Indeed, Cisco identified 13 focus areas that are affected by the move to BYOD along with some questions to ask about each. They provide a good glimpse into the complexity of the issue. Some samples:

  • How will device compliance to security protocols be validated and kept up to date?
  • What will organizational policy be on the use of noncorporate devices in high-compliance or high-risk scenarios?
  • How will the organization handle application interoperability testing with noncorporate devices?
  • What will the organization’s policies be for providing support to noncorporate-owned devices?

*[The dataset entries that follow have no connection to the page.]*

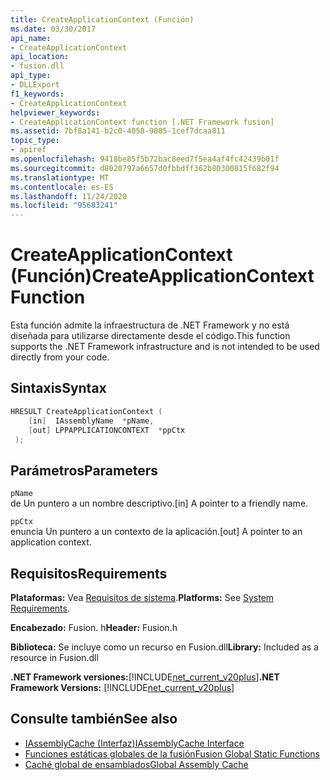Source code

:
 ```yaml
---
title: CreateApplicationContext (Función)
ms.date: 03/30/2017
api_name:
- CreateApplicationContext
api_location:
- fusion.dll
api_type:
- DLLExport
f1_keywords:
- CreateApplicationContext
helpviewer_keywords:
- CreateApplicationContext function [.NET Framework fusion]
ms.assetid: 7bf8a141-b2c0-4058-9885-1cef7dcaa811
topic_type:
- apiref
ms.openlocfilehash: 9418be85f5b72bac8eed7f5ea4af4fc42439b01f
ms.sourcegitcommit: d8020797a6657d0fbbdff362b80300815f682f94
ms.translationtype: MT
ms.contentlocale: es-ES
ms.lasthandoff: 11/24/2020
ms.locfileid: "95683241"
---
```

# <a name="createapplicationcontext-function"></a><span data-ttu-id="68687-102">CreateApplicationContext (Función)</span><span class="sxs-lookup"><span data-stu-id="68687-102">CreateApplicationContext Function</span></span>

<span data-ttu-id="68687-103">Esta función admite la infraestructura de .NET Framework y no está diseñada para utilizarse directamente desde el código.</span><span class="sxs-lookup"><span data-stu-id="68687-103">This function supports the .NET Framework infrastructure and is not intended to be used directly from your code.</span></span>  
  
## <a name="syntax"></a><span data-ttu-id="68687-104">Sintaxis</span><span class="sxs-lookup"><span data-stu-id="68687-104">Syntax</span></span>  
  
```cpp  
HRESULT CreateApplicationContext (  
    [in]  IAssemblyName  *pName,  
    [out] LPPAPPLICATIONCONTEXT  *ppCtx  
 );  
```  
  
## <a name="parameters"></a><span data-ttu-id="68687-105">Parámetros</span><span class="sxs-lookup"><span data-stu-id="68687-105">Parameters</span></span>  

 `pName`  
 <span data-ttu-id="68687-106">de Un puntero a un nombre descriptivo.</span><span class="sxs-lookup"><span data-stu-id="68687-106">[in] A pointer to a friendly name.</span></span>  
  
 `ppCtx`  
 <span data-ttu-id="68687-107">enuncia Un puntero a un contexto de la aplicación.</span><span class="sxs-lookup"><span data-stu-id="68687-107">[out] A pointer to an application context.</span></span>  
  
## <a name="requirements"></a><span data-ttu-id="68687-108">Requisitos</span><span class="sxs-lookup"><span data-stu-id="68687-108">Requirements</span></span>  

 <span data-ttu-id="68687-109">**Plataformas:** Vea [Requisitos de sistema](../../get-started/system-requirements.md).</span><span class="sxs-lookup"><span data-stu-id="68687-109">**Platforms:** See [System Requirements](../../get-started/system-requirements.md).</span></span>  
  
 <span data-ttu-id="68687-110">**Encabezado:** Fusion. h</span><span class="sxs-lookup"><span data-stu-id="68687-110">**Header:** Fusion.h</span></span>  
  
 <span data-ttu-id="68687-111">**Biblioteca:** Se incluye como un recurso en Fusion.dll</span><span class="sxs-lookup"><span data-stu-id="68687-111">**Library:** Included as a resource in Fusion.dll</span></span>  
  
 <span data-ttu-id="68687-112">**.NET Framework versiones:**[!INCLUDE[net_current_v20plus](../../../../includes/net-current-v20plus-md.md)]</span><span class="sxs-lookup"><span data-stu-id="68687-112">**.NET Framework Versions:** [!INCLUDE[net_current_v20plus](../../../../includes/net-current-v20plus-md.md)]</span></span>  
  
## <a name="see-also"></a><span data-ttu-id="68687-113">Consulte también</span><span class="sxs-lookup"><span data-stu-id="68687-113">See also</span></span>

- [<span data-ttu-id="68687-114">IAssemblyCache (Interfaz)</span><span class="sxs-lookup"><span data-stu-id="68687-114">IAssemblyCache Interface</span></span>](iassemblycache-interface.md)
- [<span data-ttu-id="68687-115">Funciones estáticas globales de la fusión</span><span class="sxs-lookup"><span data-stu-id="68687-115">Fusion Global Static Functions</span></span>](fusion-global-static-functions.md)
- [<span data-ttu-id="68687-116">Caché global de ensamblados</span><span class="sxs-lookup"><span data-stu-id="68687-116">Global Assembly Cache</span></span>](../../app-domains/gac.md)
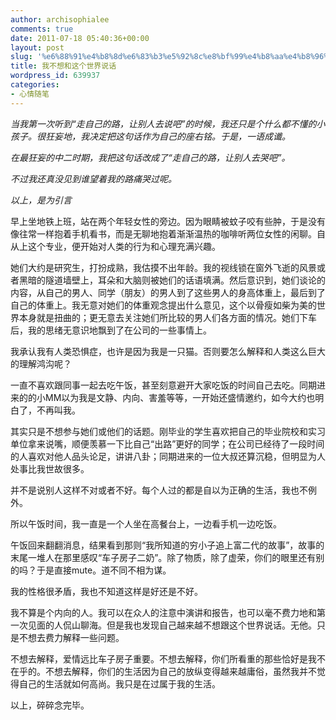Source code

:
```yaml
---
author: archisophialee
comments: true
date: 2011-07-18 05:40:36+00:00
layout: post
slug: '%e6%88%91%e4%b8%8d%e6%83%b3%e5%92%8c%e8%bf%99%e4%b8%aa%e4%b8%96%e7%95%8c%e8%af%b4%e8%af%9d'
title: 我不想和这个世界说话
wordpress_id: 639937
categories:
- 心情随笔
---
```


_当我第一次听到“走自己的路，让别人去说吧”的时候，我还只是个什么都不懂的小孩子。很狂妄地，我决定把这句话作为自己的座右铭。于是，一语成谶。_

_在最狂妄的中二时期，我把这句话改成了“走自己的路，让别人去哭吧”。_

_不过我还真没见到谁望着我的路痛哭过呢。_

_以上，是为引言_

早上坐地铁上班，站在两个年轻女性的旁边。因为眼睛被蚊子咬有些肿，于是没有像往常一样抱着手机看书，而是无聊地抱着渐渐温热的咖啡听两位女性的闲聊。自从上这个专业，便开始对人类的行为和心理充满兴趣。

她们大约是研究生，打扮成熟，我估摸不出年龄。我的视线锁在窗外飞逝的风景或者黑暗的隧道墙壁上，耳朵和大脑则被她们的话语填满。然后意识到，她们谈论的内容，从自己的男人、同学（朋友）的男人到了这些男人的身高体重上，最后到了自己的体重上。我无意对她们的体重观念提出什么意见，这个以骨瘦如柴为美的世界本身就是扭曲的；更无意去关注她们所比较的男人们各方面的情况。她们下车后，我的思绪无意识地飘到了在公司的一些事情上。



我承认我有人类恐惧症，也许是因为我是一只猫。否则要怎么解释和人类这么巨大的理解鸿沟呢？

一直不喜欢跟同事一起去吃午饭，甚至刻意避开大家吃饭的时间自己去吃。同期进来的的小MM以为我是文静、内向、害羞等等，一开始还盛情邀约，如今大约也明白了，不再叫我。

其实只是不想参与她们或他们的话题。刚毕业的学生喜欢把自己的毕业院校和实习单位拿来说嘴，顺便羡慕一下比自己“出路”更好的同学；在公司已经待了一段时间的人喜欢对他人品头论足，讲讲八卦；同期进来的一位大叔还算沉稳，但明显为人处事比我世故很多。

并不是说别人这样不对或者不好。每个人过的都是自以为正确的生活，我也不例外。

所以午饭时间，我一直是一个人坐在高餐台上，一边看手机一边吃饭。

午饭回来翻翻消息，结果看到那则“我所知道的穷小子追上富二代的故事”，故事的末尾一堆人在那里感叹“车子房子二奶”。除了物质，除了虚荣，你们的眼里还有别的吗？于是直接mute。道不同不相为谋。



我的性格很矛盾，我也不知道这样是好还是不好。

我不算是个内向的人。我可以在众人的注意中演讲和报告，也可以毫不费力地和第一次见面的人侃山聊海。但是我也发现自己越来越不想跟这个世界说话。无他。只是不想去费力解释一些问题。

不想去解释，爱情远比车子房子重要。不想去解释，你们所看重的那些恰好是我不在乎的。不想去解释，你们的生活因为自己的放纵变得越来越庸俗，虽然我并不觉得自己的生活就如何高尚。我只是在过属于我的生活。



以上，碎碎念完毕。
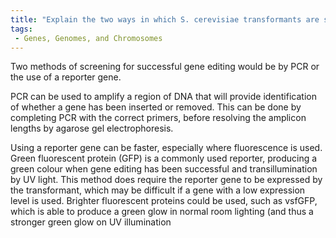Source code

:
 ```yaml
---
title: "Explain the two ways in which S. cerevisiae transformants are screened for successful gene editing."
tags:
 - Genes, Genomes, and Chromosomes
---
```

Two methods of screening for successful gene editing would be by PCR or the use of a reporter gene. 

PCR can be used to amplify a region of DNA that will provide identification of whether a gene has been inserted or removed. This can be done by completing PCR with the correct primers, before resolving the amplicon lengths by agarose gel electrophoresis. 

Using a reporter gene can be faster, especially where fluorescence is used. Green fluorescent protein (GFP) is a commonly used reporter, producing a green colour when gene editing has been successful and transillumination by UV light. This method does require the reporter gene to be expressed by the transformant, which may be difficult if a gene with a low expression level is used. Brighter fluorescent proteins could be used, such as vsfGFP, which is able to produce a green glow in normal room lighting (and thus a stronger green glow on UV illumination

But making the effort to address the issues can bring impressive results, at least in Cisco’s case. The company is using one of its own products, the IronPort S670 Web Security Appliance, to block malicious web sites before they are loaded onto a user’s browser. The idea is to protect against zero-day threats – those for which no attack signature has been identified. After a six-month proof of concept and 2-year pilot, WSA has now been rolled out to all Cisco employees – and it is finding lots of bad stuff, according to the report:

“Cisco is now experiencing its highest-ever level of protection from web-based threats,” says Jeff Bollinger, senior information security investigator for Cisco. “We average 40,000 blocked transactions per hour. And in just one day, the WSAs blocked 7.3 million transactions, including 23,200 Trojan downloader attempts, over 6800 Trojan horses, 700 worms, and nearly 100 phishing URLs.”

Perhaps those numbers are self-serving – Cisco is tooting its own horn, I realize. But as we’ve written before, the threat of malware to mobile devices is real so enterprises would be wise to follow Cisco’s lead and look into some sort of web security tool to protect themselves. It’ll be a good investment as you find your way to a BYOD future.